PENTJINTA ALAM INDONESIA SEDAR BAHWA PENTJINTA ALAM ADALAH SEBAHAGIAN
DARI MACHLUK JANG MENTJINTAI ALAM SEBAGAI ANUGRAH TUHAN JANG MAHA ESA “
Sesuai dengan hakikat di atas kami dengan kesedaran menjatakan :
1. Mengabdi kepada Tuhan Jang Maha Esa.
2. Memelihara alam beserta isinja serta menggunakan sumber alam sesuai dengan kebutuhannja.
3. Mengabdi kepada Bangsa dan Tanah Air.
4. Menghormati tata kehidupan jang berlaku pada masjarakat sekitar serta menghargai manusia dan kerabatnja.
5. Berusaha mempererat tali persaudaraan antara pentjinta alam sesuai dengan azas pentjinta alam.

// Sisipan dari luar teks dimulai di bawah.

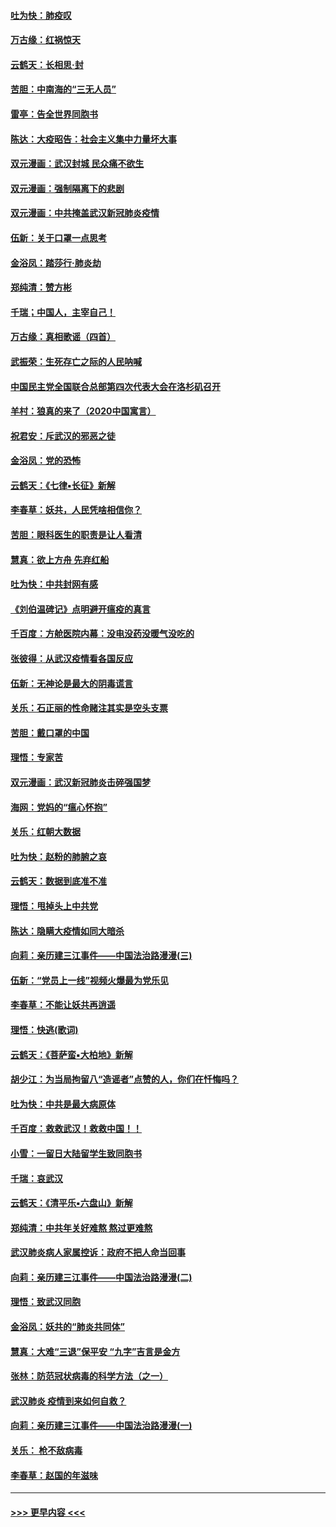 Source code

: #### [吐为快：肺疫叹](../pages/nsc993/n11864027.md?t=02130056) 
#### [万古缘：红祸惊天](../pages/nsc993/n11864079.md?t=02130056) 
#### [云鹤天：长相思‧封](../pages/nsc993/n11864006.md?t=02130056) 
#### [苦胆：中南海的“三无人员”](../pages/nsc993/n11862997.md?t=02130056) 
#### [雷亭：告全世界同胞书](../pages/nsc993/n11862572.md?t=02130056) 
#### [陈达：大疫昭告：社会主义集中力量坏大事](../pages/nsc993/n11859419.md?t=02130056) 
#### [双元漫画：武汉封城 民众痛不欲生](../pages/nsc993/n11859287.md?t=02130056) 
#### [双元漫画：强制隔离下的悲剧](../pages/nsc993/n11859244.md?t=02130056) 
#### [双元漫画：中共掩盖武汉新冠肺炎疫情](../pages/nsc993/n11858249.md?t=02130056) 
#### [伍新：关于口罩一点思考](../pages/nsc993/n11859195.md?t=02130056) 
#### [金浴凤：踏莎行‧肺炎劫](../pages/nsc993/n11858227.md?t=02130056) 
#### [郑纯清：赞方彬](../pages/nsc993/n11856803.md?t=02130056) 
#### [千瑞；中国人，主宰自己！](../pages/nsc993/n11856793.md?t=02130056) 
#### [万古缘：真相歌谣（四首）](../pages/nsc993/n11856263.md?t=02130056) 
#### [武振荣：生死存亡之际的人民呐喊](../pages/nsc993/n11856256.md?t=02130056) 
#### [中国民主党全国联合总部第四次代表大会在洛杉矶召开](../pages/nsc993/n11856344.md?t=02130056) 
#### [羊村：狼真的来了（2020中国寓言）](../pages/nsc993/n11856229.md?t=02130056) 
#### [祝君安：斥武汉的邪恶之徒](../pages/nsc993/n11855861.md?t=02130056) 
#### [金浴凤：党的恐怖](../pages/nsc993/n11855849.md?t=02130056) 
#### [云鹤天：《七律▪长征》新解](../pages/nsc993/n11855479.md?t=02130056) 
#### [李春草：妖共，人民凭啥相信你？](../pages/nsc993/n11855196.md?t=02130056) 
#### [苦胆：眼科医生的职责是让人看清](../pages/nsc993/n11853840.md?t=02130056) 
#### [慧真：欲上方舟 先弃红船](../pages/nsc993/n11853483.md?t=02130056) 
#### [吐为快：中共封网有感](../pages/nsc993/n11852575.md?t=02130056) 
#### [《刘伯温碑记》点明避开瘟疫的真言](../pages/nsc993/n11852128.md?t=02130056) 
#### [千百度：方舱医院内幕：没电没药没暖气没吃的](../pages/nsc993/n11850211.md?t=02130056) 
#### [张彼得：从武汉疫情看各国反应](../pages/nsc993/n11850102.md?t=02130056) 
#### [伍新：无神论是最大的阴毒谎言](../pages/nsc993/n11846129.md?t=02130056) 
#### [关乐：石正丽的性命赌注其实是空头支票](../pages/nsc993/n11846109.md?t=02130056) 
#### [苦胆：戴口罩的中国](../pages/nsc993/n11845576.md?t=02130056) 
#### [理悟：专家苦](../pages/nsc993/n11845564.md?t=02130056) 
#### [双元漫画：武汉新冠肺炎击碎强国梦](../pages/nsc993/n11843320.md?t=02130056) 
#### [海网：党妈的“瘟心怀抱”](../pages/nsc993/n11840740.md?t=02130056) 
#### [关乐：红朝大数据](../pages/nsc993/n11840675.md?t=02130056) 
#### [吐为快：赵粉的肺腑之哀](../pages/nsc993/n11840618.md?t=02130056) 
#### [云鹤天：数据到底准不准](../pages/nsc993/n11840325.md?t=02130056) 
#### [理悟：甩掉头上中共党](../pages/nsc993/n11838826.md?t=02130056) 
#### [陈达：隐瞒大疫情如同大暗杀](../pages/nsc993/n11838771.md?t=02130056) 
#### [向莉：亲历建三江事件——中国法治路漫漫(三)](../pages/nsc993/n11831825.md?t=02130056) 
#### [伍新：“党员上一线”视频火爆最为党乐见](../pages/nsc993/n11838200.md?t=02130056) 
#### [李春草：不能让妖共再逍遥](../pages/nsc993/n11838102.md?t=02130056) 
#### [理悟：快逃(歌词)](../pages/nsc993/n11838083.md?t=02130056) 
#### [云鹤天：《菩萨蛮▪大柏地》新解](../pages/nsc993/n11838059.md?t=02130056) 
#### [胡少江：为当局拘留八“造谣者”点赞的人，你们在忏悔吗？](../pages/nsc993/n11836801.md?t=02130056) 
#### [吐为快：中共是最大病原体](../pages/nsc993/n11836748.md?t=02130056) 
#### [千百度：救救武汉！救救中国！！](../pages/nsc993/n11836145.md?t=02130056) 
#### [小雪：一留日大陆留学生致同胞书](../pages/nsc993/n11834624.md?t=02130056) 
#### [千瑞：哀武汉](../pages/nsc993/n11833647.md?t=02130056) 
#### [云鹤天：《清平乐▪六盘山》新解](../pages/nsc993/n11833611.md?t=02130056) 
#### [郑纯清：中共年关好难熬 熬过更难熬](../pages/nsc993/n11833489.md?t=02130056) 
#### [武汉肺炎病人家属控诉：政府不把人命当回事](../pages/nsc993/n11833205.md?t=02130056) 
#### [向莉：亲历建三江事件——中国法治路漫漫(二)](../pages/nsc993/n11829102.md?t=02130056) 
#### [理悟：致武汉同胞](../pages/nsc993/n11831522.md?t=02130056) 
#### [金浴凤：妖共的“肺炎共同体”](../pages/nsc993/n11829448.md?t=02130056) 
#### [慧真：大难“三退”保平安 “九字”吉言是金方](../pages/nsc993/n11829501.md?t=02130056) 
#### [张林：防范冠状病毒的科学方法（之一）](../pages/nsc993/n11828618.md?t=02130056) 
#### [武汉肺炎 疫情到来如何自救？](../pages/nsc993/n11827632.md?t=02130056) 
#### [向莉：亲历建三江事件——中国法治路漫漫(一)](../pages/nsc993/n11827190.md?t=02130056) 
#### [关乐： 枪不敌病毒](../pages/nsc993/n11826746.md?t=02130056) 
#### [李春草：赵国的年滋味](../pages/nsc993/n11826321.md?t=02130056) 

----
#### [ >>> 更早内容 <<< ](../indexes/nsc993-earlier.md)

6. Berusaha saling membantu serta menghargai dalam pelaksanaan pengabdian terhadap Tuhan, Bangsa dan Tanah air.
7. Selesai.
Disjahkan bersama dalam
GLADIAN IV – 1974
Di Oejoeng Pandang
Bunga Rampai Pencinta Alam Ujung Pandang.
Era
80-an club-club pendaki banyak bubar, namun beberapa masih berusaha
untuk bertahan. Pada 15-19 Mei 1980 di Leang-Leang Maros diadakan
Jambore Variasi – Remaja Pencinta Alam & Pendaki Gunung
se-Indonesia. Sempat diketahui bahwa Libra Double Cross terlibat sebagai
panitia local, melalui Piagam Penghargaan atas nama Deddy a.k.a Nurdin
Macca (L.039), yang ditanda tangani oleh Syariefuddin Makaritutu
(Ketua Panitia) dan Yudhistira Alexander (Sekertaris). Hal ini
membuktikan eksistensi LDC masih ada sampai tahun tersebut.
Pada
era ini pula, dibentuk Himpunan Pencinta Alam (HIPALA) Sul-Sel, yang
menghimpun seluruh organisasi yang ada di Makassar dan sekitarnya.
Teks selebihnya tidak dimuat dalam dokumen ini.